Joao Goulao, MD: I should think so, I think --
DEAN BECKER: Taking a little break here to remind you, you are listening to Cultural Baggage on Pacifica Radio and the Drug Truth Network. We are speaking with the drug czar of Portugal, Doctor Joao Goulao.
Joao Goulao, MD: I have a lot of sympathy for some movements that are struggling for human rights of drug users and all that, but that's not exactly the same, to say okeh, no problems about using drugs.
DEAN BECKER: Oh yeah. I'm with you, sir. I touched on this earlier, and you're becoming aware of it, the taxi drivers are becoming aware of it, each person I mention this to, that in the US, you know, we arrest 1.6, 1.7 million for minor possession of drugs each year, crowding our jails. We demonize them, and then we make them jump through so many hoops to prove they're worthy individuals again. Many times, they can't get credit, housing, a job, any respect, and you guys don't -- you may put people behind bars for a short time, but once they get out, you don't hold it against them forever, like we tend to do in the United States.

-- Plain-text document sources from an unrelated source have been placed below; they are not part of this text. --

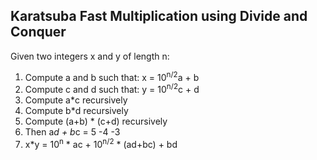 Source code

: ## Karatsuba Fast Multiplication using Divide and Conquer
Given two integers x and y of length n:
1. Compute a and b such that: x = 10<sup>n/2</sup>a + b
2. Compute c and d such that: y = 10<sup>n/2</sup>c + d
3. Compute a*c recursively
4. Compute b*d recursively
5. Compute (a+b) * (c+d) recursively
6. Then a*d + b*c = 5 -4 -3
7. x*y = 10<sup>n</sup> * ac + 10<sup>n/2</sup> * (ad+bc) + bd
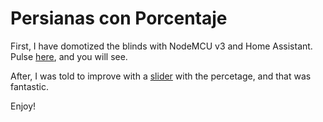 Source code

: # Persianas con Porcentaje

First, I have domotized the blinds with NodeMCU v3 and Home Assistant. Pulse [here](https://youtu.be/xu0uGudJoh0), and you will see.

After, I was told to improve with a [slider](https://www.youtube.com/watch?v=8nI7oZ3-y7g) with the percetage, and that was fantastic.

Enjoy! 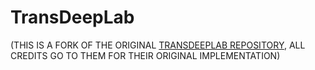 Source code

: # TransDeepLab

(THIS IS A FORK OF THE ORIGINAL [TRANSDEEPLAB REPOSITORY](https://github.com/rezazad68/transdeeplab), ALL CREDITS GO TO THEM FOR THEIR ORIGINAL IMPLEMENTATION)


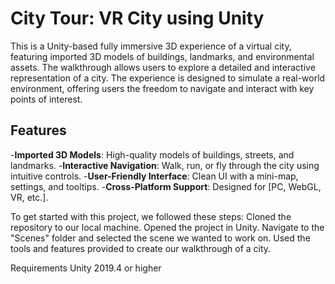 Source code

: 
# City Tour: VR City using Unity

This is a Unity-based fully immersive 3D experience of a virtual city, featuring imported 3D models of buildings, landmarks, and environmental assets. The walkthrough allows users to explore a detailed and interactive representation of a city. The experience is designed to simulate a real-world environment, offering users the freedom to navigate and interact with key points of interest.

## Features
-**Imported 3D Models**: High-quality models of buildings, streets, and landmarks.
-**Interactive Navigation**: Walk, run, or fly through the city using intuitive controls.
-**User-Friendly Interface**: Clean UI with a mini-map, settings, and tooltips.
-**Cross-Platform Support**: Designed for [PC, WebGL, VR, etc.].


To get started with this project, we followed these steps:
Cloned the repository to our local machine.
Opened the project in Unity.
Navigate to the "Scenes" folder and selected the scene we wanted to work on.
Used the tools and features provided to create our walkthrough of a city.

Requirements
Unity 2019.4 or higher
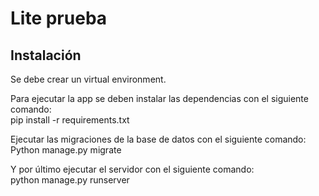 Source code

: # Lite prueba

## Instalación

Se debe crear un virtual environment. 

Para ejecutar la app se deben instalar las dependencias con el siguiente comando:  
pip install -r requirements.txt

Ejecutar las migraciones de la base de datos con el siguiente comando:  
Python manage.py migrate

Y por último ejecutar el servidor con el siguiente comando:  
python manage.py runserver
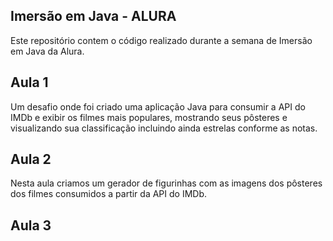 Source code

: ## Imersão em Java - ALURA

Este repositório contem o código realizado durante a semana de Imersão em Java da Alura. 

## Aula 1

Um desafio onde foi criado uma aplicação Java para consumir a API do IMDb e exibir os filmes mais populares, mostrando seus pôsteres e visualizando sua classificação incluindo ainda estrelas conforme as notas.    

## Aula 2

Nesta aula criamos um gerador de figurinhas com as imagens dos pôsteres dos filmes consumidos a partir da API do IMDb.

## Aula 3
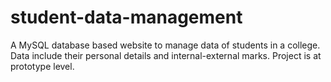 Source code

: # student-data-management
A MySQL database based website to manage data of students in a college. Data include their personal details and internal-external marks. Project is at prototype level. 
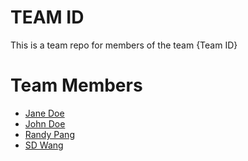 # TEAM ID
This is a team repo for members of the team {Team ID}

# Team Members
* [Jane Doe](members/janeDoe.md)
* [John Doe](members/johnDoe.md)
* [Randy Pang](members/randyPang.md)
* [SD Wang](members/wangJinyi.md)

Joao Goulao, MD: No. No, we try to keep them in contact with our structures, having a professional as a reference, that can help them to deal with the difficulties in everyday life. Okeh? We have, for instance, the problem, when someone comes to one of our treatment facilities, he is evaluated by the treatment team, and immediately at the same time, same week, is evaluated by the reintegration team.
DEAN BECKER: Okeh.
Joao Goulao, MD: And, along with the treatment plan, there's a reintegration plan. What are the needs of this guy? Housing? Meeting his family again? Connecting to, finding a job, professional training for something?
DEAN BECKER: Sure.
Joao Goulao, MD: Does he have -- ever studied, or is a complete -- sometimes it's not reintegration, it's integration for the first time, people -- okeh? So, we try to build a plan, and be with that, trying to find the adequate responses.
For instance, the positive discrimination problem that we have, it ended during the financial crisis, was the problem with vida emprego, life employment.
DEAN BECKER: Right.
Joao Goulao, MD: Which was a problem based on microcompanies. Okeh? And we had our social workers knocking the doors of those companies, and convincing people, convincing the employers, okeh, I want to bring you a new worker to work with you. We have nothing to spend with him, you just -- you are going just to spend your time teaching him how to do a job.
DEAN BECKER: Give him a chance.
Joao Goulao, MD: Give him a chance. You are going to have tax benefits during his time with you, and we will pay the minimum wage. That's set for six months. Okeh?
By the end of it, you only have to be aware that there are some difficulties that you are going to notice on him. Difficulties in dealing with time. Okeh? Which is a very difficult dimension. Yeah? But please evaluate his work by the end of the week, and now -- and not by the end of the day. Okeh?
Because probably he's going to come half an hour late, and to try to leave two hours before time, but the next day he will stay until night, and, well, by the end of the week you evaluate.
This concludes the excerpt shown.